▶ [PROBLEM REQUIREMENTS]: Copy nothing but the text: reproduce each line of the listing exactly and leave the pictures out.

▶ [MATERIAL FOR THIS TASK]:
##########
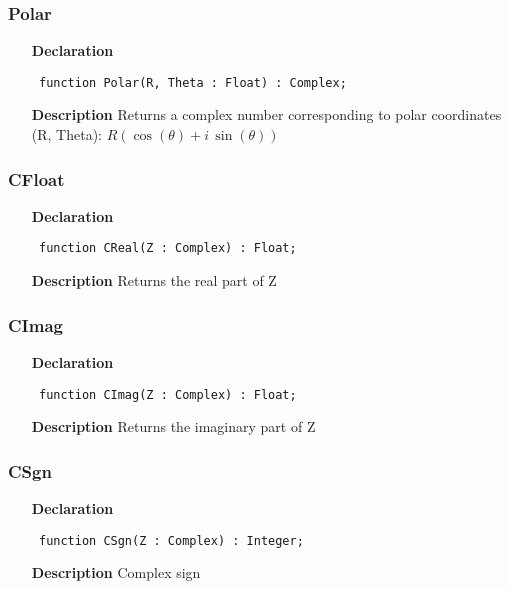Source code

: \documentclass[12pt,a4paper,oneside]{report}
\newcommand{\declarationitem}[1]{\textbf{#1}}
\newcommand{\descriptiontitle}[1]{\textbf{#1}}
\newcommand{\code}[1]{\texttt{#1}}
\begin{document}
\subsubsection{Polar}
\label{ucomplex-Polar}
\begin{itemize}\item[\declarationitem{Declaration}\hfill]
\begin{flushleft}
\code{
function Polar(R, Theta : Float) : Complex;}
\end{flushleft}
\item[\descriptiontitle{Description}]
Returns a complex number corresponding to polar coordinates (R, Theta):
$R(\cos(\theta)+i\,\sin(\theta))$
\end{itemize}
\subsubsection{CFloat}
\label{ucomplex-CFloat}
\begin{itemize}\item[\declarationitem{Declaration}\hfill]
\begin{flushleft}
\code{
function CReal(Z : Complex) : Float;}

\end{flushleft}

\par
\item[\descriptiontitle{Description}]
Returns the real part of Z

\end{itemize}
\subsubsection{CImag}
\label{ucomplex-CImag}
\begin{itemize}\item[\declarationitem{Declaration}\hfill]
\begin{flushleft}
\code{
function CImag(Z : Complex) : Float;}

\end{flushleft}

\par
\item[\descriptiontitle{Description}]
Returns the imaginary part of Z

\end{itemize}
\subsubsection{CSgn}
\label{ucomplex-CSgn}
\begin{itemize}\item[\declarationitem{Declaration}\hfill]
\begin{flushleft}
\code{
function CSgn(Z : Complex) : Integer;}

\end{flushleft}

\par
\item[\descriptiontitle{Description}]
Complex sign

\end{itemize}
\end{document}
##########
▶ [TASK RESULT]:
Source code

: \documentclass[12pt,a4paper,oneside]{report}
\newcommand{\declarationitem}[1]{\textbf{#1}}
\newcommand{\descriptiontitle}[1]{\textbf{#1}}
\newcommand{\code}[1]{\texttt{#1}}
\begin{document}
\subsubsection{Polar}
\label{ucomplex-Polar}
\begin{itemize}\item[\declarationitem{Declaration}\hfill]
\begin{flushleft}
\code{
function Polar(R, Theta : Float) : Complex;}
\end{flushleft}
\item[\descriptiontitle{Description}]
Returns a complex number corresponding to polar coordinates (R, Theta):
$R(\cos(\theta)+i\,\sin(\theta))$
\end{itemize}
\subsubsection{CFloat}
\label{ucomplex-CFloat}
\begin{itemize}\item[\declarationitem{Declaration}\hfill]
\begin{flushleft}
\code{
function CReal(Z : Complex) : Float;}

\end{flushleft}

\par
\item[\descriptiontitle{Description}]
Returns the real part of Z

\end{itemize}
\subsubsection{CImag}
\label{ucomplex-CImag}
\begin{itemize}\item[\declarationitem{Declaration}\hfill]
\begin{flushleft}
\code{
function CImag(Z : Complex) : Float;}

\end{flushleft}

\par
\item[\descriptiontitle{Description}]
Returns the imaginary part of Z

\end{itemize}
\subsubsection{CSgn}
\label{ucomplex-CSgn}
\begin{itemize}\item[\declarationitem{Declaration}\hfill]
\begin{flushleft}
\code{
function CSgn(Z : Complex) : Integer;}

\end{flushleft}

\par
\item[\descriptiontitle{Description}]
Complex sign

\end{itemize}
\end{document}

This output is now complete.